• TASK ITEM: Look for the word "this" in the material below. Copy each line that has it.

• DATASET RECORDS:
========================================

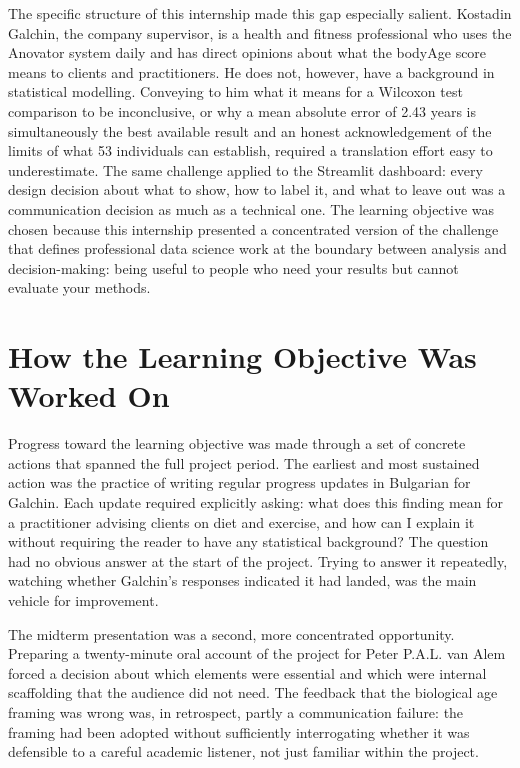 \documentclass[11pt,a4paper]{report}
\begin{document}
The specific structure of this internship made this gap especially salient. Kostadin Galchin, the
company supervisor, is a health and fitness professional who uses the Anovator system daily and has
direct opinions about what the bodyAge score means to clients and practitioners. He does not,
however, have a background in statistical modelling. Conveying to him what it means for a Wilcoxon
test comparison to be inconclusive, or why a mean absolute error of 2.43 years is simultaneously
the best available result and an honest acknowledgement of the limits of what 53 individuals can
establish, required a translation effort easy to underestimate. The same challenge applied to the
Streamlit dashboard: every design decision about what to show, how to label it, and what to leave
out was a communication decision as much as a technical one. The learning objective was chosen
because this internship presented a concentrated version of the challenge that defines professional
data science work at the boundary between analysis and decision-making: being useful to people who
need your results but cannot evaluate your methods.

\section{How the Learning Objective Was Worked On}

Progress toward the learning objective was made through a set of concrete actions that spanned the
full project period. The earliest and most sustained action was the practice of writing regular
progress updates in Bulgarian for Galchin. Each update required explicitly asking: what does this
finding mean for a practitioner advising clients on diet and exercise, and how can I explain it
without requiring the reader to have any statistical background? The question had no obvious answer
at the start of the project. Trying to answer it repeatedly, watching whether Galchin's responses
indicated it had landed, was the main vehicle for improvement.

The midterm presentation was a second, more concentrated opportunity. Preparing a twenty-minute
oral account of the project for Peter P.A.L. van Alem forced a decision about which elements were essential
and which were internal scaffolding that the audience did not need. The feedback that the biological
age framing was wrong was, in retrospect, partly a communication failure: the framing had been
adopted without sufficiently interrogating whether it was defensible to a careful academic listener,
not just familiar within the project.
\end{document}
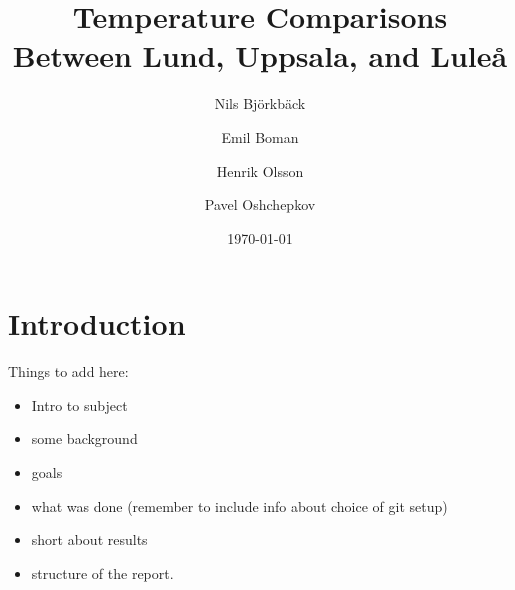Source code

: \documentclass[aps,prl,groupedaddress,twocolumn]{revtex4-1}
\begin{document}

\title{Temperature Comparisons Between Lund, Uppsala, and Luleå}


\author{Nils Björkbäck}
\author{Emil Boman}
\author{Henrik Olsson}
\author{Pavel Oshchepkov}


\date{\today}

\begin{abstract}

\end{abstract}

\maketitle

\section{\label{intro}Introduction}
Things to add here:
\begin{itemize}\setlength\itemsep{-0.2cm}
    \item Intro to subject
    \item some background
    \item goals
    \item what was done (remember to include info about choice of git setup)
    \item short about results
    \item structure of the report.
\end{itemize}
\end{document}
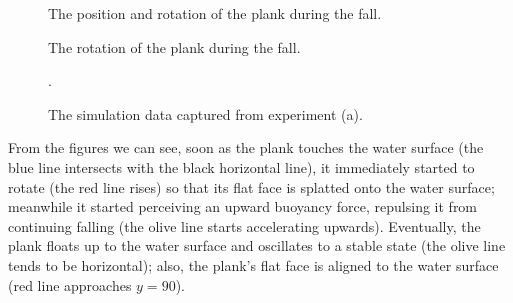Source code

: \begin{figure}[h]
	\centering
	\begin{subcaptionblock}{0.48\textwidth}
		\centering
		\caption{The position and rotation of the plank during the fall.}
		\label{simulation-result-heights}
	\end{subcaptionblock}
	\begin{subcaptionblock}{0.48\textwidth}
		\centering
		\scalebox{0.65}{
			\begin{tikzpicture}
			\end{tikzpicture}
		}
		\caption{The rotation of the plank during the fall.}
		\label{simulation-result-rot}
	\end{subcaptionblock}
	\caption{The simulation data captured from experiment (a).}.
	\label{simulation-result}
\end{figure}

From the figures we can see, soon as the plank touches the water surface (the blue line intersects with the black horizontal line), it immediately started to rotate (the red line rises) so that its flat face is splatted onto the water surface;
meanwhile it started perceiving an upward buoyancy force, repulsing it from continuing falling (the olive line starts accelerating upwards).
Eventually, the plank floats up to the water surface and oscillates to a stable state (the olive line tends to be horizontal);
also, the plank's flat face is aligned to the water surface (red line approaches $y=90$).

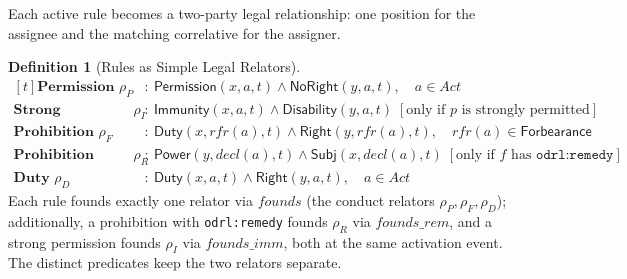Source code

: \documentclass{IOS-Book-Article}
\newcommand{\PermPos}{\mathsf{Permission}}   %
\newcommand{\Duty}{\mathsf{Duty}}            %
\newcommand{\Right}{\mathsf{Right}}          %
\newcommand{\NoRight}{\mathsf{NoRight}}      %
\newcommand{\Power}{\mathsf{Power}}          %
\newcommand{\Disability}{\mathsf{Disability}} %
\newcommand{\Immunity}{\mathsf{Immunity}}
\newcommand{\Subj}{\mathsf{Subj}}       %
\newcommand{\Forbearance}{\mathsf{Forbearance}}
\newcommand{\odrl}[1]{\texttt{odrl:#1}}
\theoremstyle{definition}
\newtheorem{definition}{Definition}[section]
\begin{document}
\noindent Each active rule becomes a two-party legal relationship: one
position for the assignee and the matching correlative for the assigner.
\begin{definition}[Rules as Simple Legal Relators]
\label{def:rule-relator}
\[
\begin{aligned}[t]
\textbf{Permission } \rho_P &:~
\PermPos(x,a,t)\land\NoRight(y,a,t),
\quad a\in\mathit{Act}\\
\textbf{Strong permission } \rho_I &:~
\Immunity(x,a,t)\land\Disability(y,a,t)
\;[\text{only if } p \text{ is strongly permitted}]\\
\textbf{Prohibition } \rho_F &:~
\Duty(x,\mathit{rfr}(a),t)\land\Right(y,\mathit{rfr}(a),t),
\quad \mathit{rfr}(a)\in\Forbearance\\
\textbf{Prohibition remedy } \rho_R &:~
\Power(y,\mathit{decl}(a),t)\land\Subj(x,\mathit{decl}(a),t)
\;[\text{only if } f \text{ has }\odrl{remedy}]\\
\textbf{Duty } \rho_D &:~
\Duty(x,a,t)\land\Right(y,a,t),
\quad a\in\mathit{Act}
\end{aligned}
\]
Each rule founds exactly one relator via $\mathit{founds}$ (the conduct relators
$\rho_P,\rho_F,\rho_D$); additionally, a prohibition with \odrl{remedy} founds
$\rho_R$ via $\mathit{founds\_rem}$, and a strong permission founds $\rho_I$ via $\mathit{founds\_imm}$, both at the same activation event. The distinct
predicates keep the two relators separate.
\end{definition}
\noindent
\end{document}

========================================

• ANSWER FOR THE TASK:
The specific structure of this internship made this gap especially salient. Kostadin Galchin, the
because this internship presented a concentrated version of the challenge that defines professional
progress updates in Bulgarian for Galchin. Each update required explicitly asking: what does this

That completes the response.